El estudio, recién publicado en la revista iScience, revela que los gamos actuales conservan solo una fracción de la diversidad genética que caracterizaba a sus ancestros del Pleistoceno. “Es como si de una sinfonía original hubiéramos perdido casi todos los instrumentos y solo nos quedara la melodía principal”, explican los autores.
Lo que revelaron los huesos de Neumark-Nord
Los restos óseos hallados en el yacimiento de Neumark-Nord corresponden a gamos que vivieron durante el interglaciar Eemiense, un período cálido que se extendió entre hace 130.000 y 115.000 años. Los investigadores lograron extraer ADN antiguo de varios especímenes y compararlo con el genoma de las poblaciones modernas de gamo europeo. La diferencia resultó abrumadora: los gamos prehistóricos albergaban variantes genéticas que hoy simplemente no existen.
Esa pérdida de diversidad no es trivial. En términos evolutivos, una población genéticamente pobre tiene menos herramientas para adaptarse a cambios ambientales, enfermedades o nuevas presiones. Los gamos modernos, que hoy se encuentran en parques y reservas de toda Europa, son una sombra de aquella riqueza original.
El gamo europeo no es una especie amenazada, pero este hallazgo pone el foco en un problema más sutil: la erosión genética. No basta con contar cabezas; hace falta mirar dentro de los genomas para evaluar la salud real de una población. Y ahí, los gamos actuales suspenden.
Método y contexto: viaje al Eemiense

Para reconstruir la diversidad perdida, el equipo utilizó técnicas de secuenciación de ADN antiguo sobre fragmentos de hueso y diente. Neumark-Nord es un enclave excepcional: un antiguo lago donde los sedimentos preservaron restos de fauna y flora del Último Interglacial en condiciones casi ideales. El clima templado del Eemiense permitió que los gamos se expandieran por Centroeuropa, pero cuando llegó la glaciación posterior, sus poblaciones se fragmentaron.
El estudio compara los genomas antiguos con los de varias poblaciones actuales, incluidas aquellas introducidas por el ser humano desde hace siglos. “Nos sorprendió comprobar que incluso los gamos que creíamos más diversos contienen apenas un eco de la variabilidad que vemos en los fósiles”, señalan los autores.
Los gamos modernos apenas conservan un eco de la diversidad genética que sus ancestros exhibieron durante el último periodo interglacial.

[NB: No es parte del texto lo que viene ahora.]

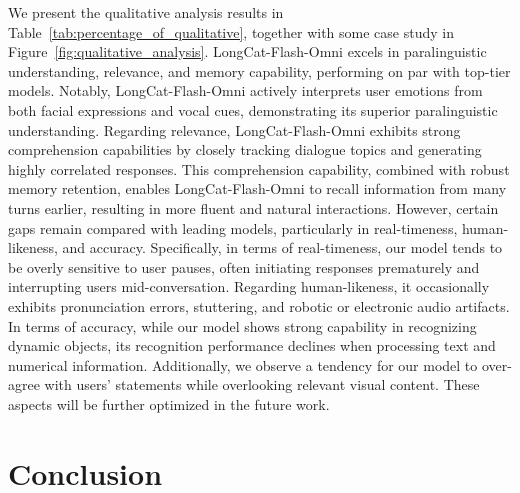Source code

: \documentclass{article}
\begin{document}
We present the qualitative analysis results in Table~\ref{tab:percentage_of_qualitative}, together with some case study in Figure~\ref{fig:qualitative_analysis}.
LongCat-Flash-Omni excels in paralinguistic understanding, relevance, and memory capability, performing on par with top-tier models. 
Notably, LongCat-Flash-Omni actively interprets user emotions from both facial expressions and vocal cues, demonstrating its superior paralinguistic understanding. 
Regarding relevance, LongCat-Flash-Omni exhibits strong comprehension capabilities by closely tracking dialogue topics and generating highly correlated responses. 
This comprehension capability, combined with robust memory retention, enables LongCat-Flash-Omni to recall information from many turns earlier, resulting in more fluent and natural interactions. 
However, certain gaps remain compared with leading models, particularly in real-timeness, human-likeness, and accuracy. Specifically, in terms of real-timeness, our model tends to be overly sensitive to user pauses, often initiating responses prematurely and interrupting users mid-conversation. Regarding human-likeness, it occasionally exhibits pronunciation errors, stuttering, and robotic or electronic audio artifacts. In terms of accuracy, while our model shows strong capability in recognizing dynamic objects, its recognition performance declines when processing text and numerical information. Additionally, we observe a tendency for our model to over-agree with users’ statements while overlooking relevant visual content.
These aspects will be further optimized in the future work.



\section{Conclusion} %
\label{sec8:conclusion}
\end{document}

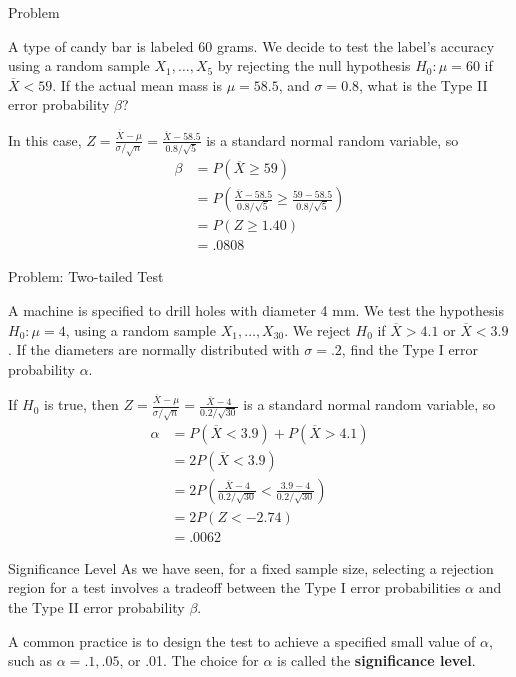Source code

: \documentclass[handout]{beamer}
\renewcommand{\emph}{\textbf}
\begin{document}
\begin{frame}{Problem}
\begin{block}{}
A type of candy bar is labeled 60 grams. We decide to test the label's accuracy using a random sample $X_1,\dots,X_5$ by rejecting the null hypothesis $H_0: \mu=60$ if $\overline X<59$. If the actual mean mass is $\mu=58.5$, and $\sigma=0.8$, what is the Type II error probability $\beta$?
\end{block}

\pause In this case, $Z=\frac{\overline X-\mu}{\sigma/\sqrt{n}}=\frac{\overline X-58.5}{0.8/\sqrt{5}}$ is a standard normal random variable, \pause so
\begin{align*}
\beta &= P(\overline X\geq 59) \\
&= P\left(\frac{\overline X-58.5}{0.8/\sqrt5} \geq \frac{59-58.5}{0.8/\sqrt5}\right)\\
&= P(Z \geq 1.40) \\
&= .0808
\end{align*}

\end{frame}

\begin{frame}{Problem: Two-tailed Test}
\begin{block}{}
A machine is specified to drill holes with diameter 4 mm. We test the hypothesis $H_0: \mu=4$, using a random sample $X_1,\dots,X_{30}$. We reject $H_0$ if $\overline X>4.1$ or $\overline X<3.9$. If the diameters are normally distributed with $\sigma=.2$, find the Type I error probability $\alpha$.
\end{block}

\pause If $H_0$ is true, then $Z=\frac{\overline X-\mu}{\sigma/\sqrt{n}}=\frac{\overline X-4}{0.2/\sqrt{30}}$ is a standard normal random variable, \pause so
\begin{align*}
\alpha &= P(\overline X<3.9)+P(\overline X>4.1) \\
&= 2P(\overline X<3.9) \\
&= 2P\left(\frac{\overline X-4}{0.2/\sqrt{30}} < \frac{3.9-4}{0.2/\sqrt{30}}\right)\\
&= 2P(Z < -2.74) \\
&= .0062
\end{align*}
\end{frame}

\begin{frame}{Significance Level}
As we have seen, for a fixed sample size, selecting a rejection region for a test involves a tradeoff between the Type I error probabilities $\alpha$ and the Type II error probability $\beta$. 

\vspace{.2cm}
\pause A common practice is to design the test to achieve a specified small value of $\alpha$, such as $\alpha=.1, .05$, or .01. The choice for $\alpha$ is called the \emph{significance level}.
\end{frame}
\end{document}
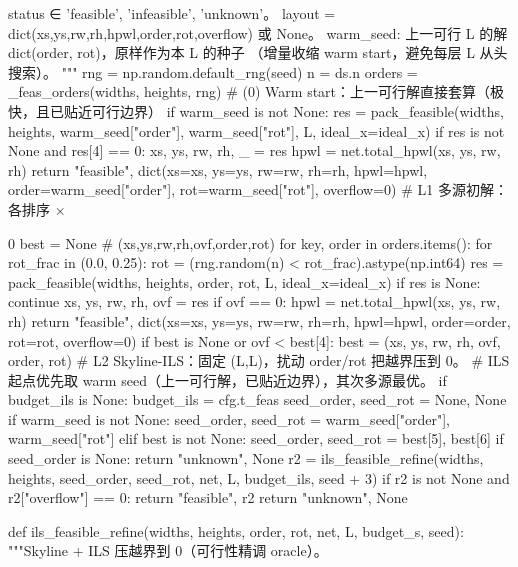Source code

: \documentclass{JXUSTmodeling}
\begin{document}
\begin{appendixx}
\begin{python}
    status ∈ {'feasible', 'infeasible', 'unknown'}。
    layout = dict(xs,ys,rw,rh,hpwl,order,rot,overflow) 或 None。
    warm_seed: 上一可行 L 的解 dict(order, rot)，原样作为本 L 的种子
               （增量收缩 warm start，避免每层 L 从头搜索）。
    """
    rng = np.random.default_rng(seed)
    n = ds.n
    orders = _feas_orders(widths, heights, rng)
    # (0) Warm start：上一可行解直接套算（极快，且已贴近可行边界）
    if warm_seed is not None:
        res = pack_feasible(widths, heights, warm_seed["order"],
                            warm_seed["rot"], L, ideal_x=ideal_x)
        if res is not None and res[4] == 0:
            xs, ys, rw, rh, _ = res
            hpwl = net.total_hpwl(xs, ys, rw, rh)
            return "feasible", dict(xs=xs, ys=ys, rw=rw, rh=rh, hpwl=hpwl,
                                    order=warm_seed["order"],
                                    rot=warm_seed["rot"], overflow=0)
    # L1 多源初解：各排序 × {0%
    best = None        # (xs,ys,rw,rh,ovf,order,rot)
    for key, order in orders.items():
        for rot_frac in (0.0, 0.25):
            rot = (rng.random(n) < rot_frac).astype(np.int64)
            res = pack_feasible(widths, heights, order, rot, L, ideal_x=ideal_x)
            if res is None:
                continue
            xs, ys, rw, rh, ovf = res
            if ovf == 0:
                hpwl = net.total_hpwl(xs, ys, rw, rh)
                return "feasible", dict(xs=xs, ys=ys, rw=rw, rh=rh, hpwl=hpwl,
                                        order=order, rot=rot, overflow=0)
            if best is None or ovf < best[4]:
                best = (xs, ys, rw, rh, ovf, order, rot)
    # L2 Skyline-ILS：固定 (L,L)，扰动 order/rot 把越界压到 0。
    # ILS 起点优先取 warm seed（上一可行解，已贴近边界），其次多源最优。
    if budget_ils is None:
        budget_ils = cfg.t_feas
    seed_order, seed_rot = None, None
    if warm_seed is not None:
        seed_order, seed_rot = warm_seed["order"], warm_seed["rot"]
    elif best is not None:
        seed_order, seed_rot = best[5], best[6]
    if seed_order is None:
        return "unknown", None
    r2 = ils_feasible_refine(widths, heights, seed_order, seed_rot, net, L,
                             budget_ils, seed + 3)
    if r2 is not None and r2["overflow"] == 0:
        return "feasible", r2
    return "unknown", None


def ils_feasible_refine(widths, heights, order, rot, net, L, budget_s, seed):
    """Skyline + ILS 压越界到 0（可行性精调 oracle）。

}
\end{python}
\end{appendixx}
\end{document}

Clima, humanos y el cuello de botella invisible
Los autores apuntan a dos grandes fuerzas: el cambio climático al final del Eemiense y, más tarde, la presión humana. La caza, la fragmentación del hábitat y la introducción artificial de gamos en distintas regiones —a menudo con unos pocos individuos fundadores— fueron estrangulando la diversidad. Cada traslado, cada cuello de botella, borró variantes genéticas irrecuperables.
El hallazgo tiene implicaciones directas para la conservación. Si queremos preservar lo poco que queda, urge evitar nuevas reducciones poblacionales y favorecer la conectividad entre grupos. Pero, como advierten los investigadores, recuperar la diversidad perdida es imposible; solo podemos administrar la que aún existe.
A mí me fascina la paradoja: el gamo, ese animal tan familiar en nuestros parques, es en realidad un superviviente empobrecido. Nos recuerda que la historia natural está escrita en los genes, y que cada vez que una especie pierde variabilidad, pierde también opciones de futuro.
No obstante, el estudio presenta limitaciones. Se basa en un único yacimiento y en un número limitado de muestras antiguas. Será necesario ampliar el registro fósil a otras localidades europeas para confirmar si el patrón fue generalizado. Además, la calidad del ADN antiguo siempre impone cautela.
🔬 Ficha del Descubrimiento
- Qué se ha descubierto: Los gamos europeos modernos han perdido gran parte de la diversidad genética que poseían sus ancestros del Pleistoceno.
- Dónde: Yacimiento de Neumark-Nord, Sajonia-Anhalt, Alemania.
- Institución responsable: Universidad de Potsdam, Centro de Investigación MONREPOS (Neuwied) y Universidad de Leiden.
- Cuándo: Fósiles datados en 120.000 años; estudio publicado en 2026 en iScience.
- Impacto a futuro: Orienta las estrategias de conservación hacia la protección de la diversidad genética, más allá del tamaño poblacional.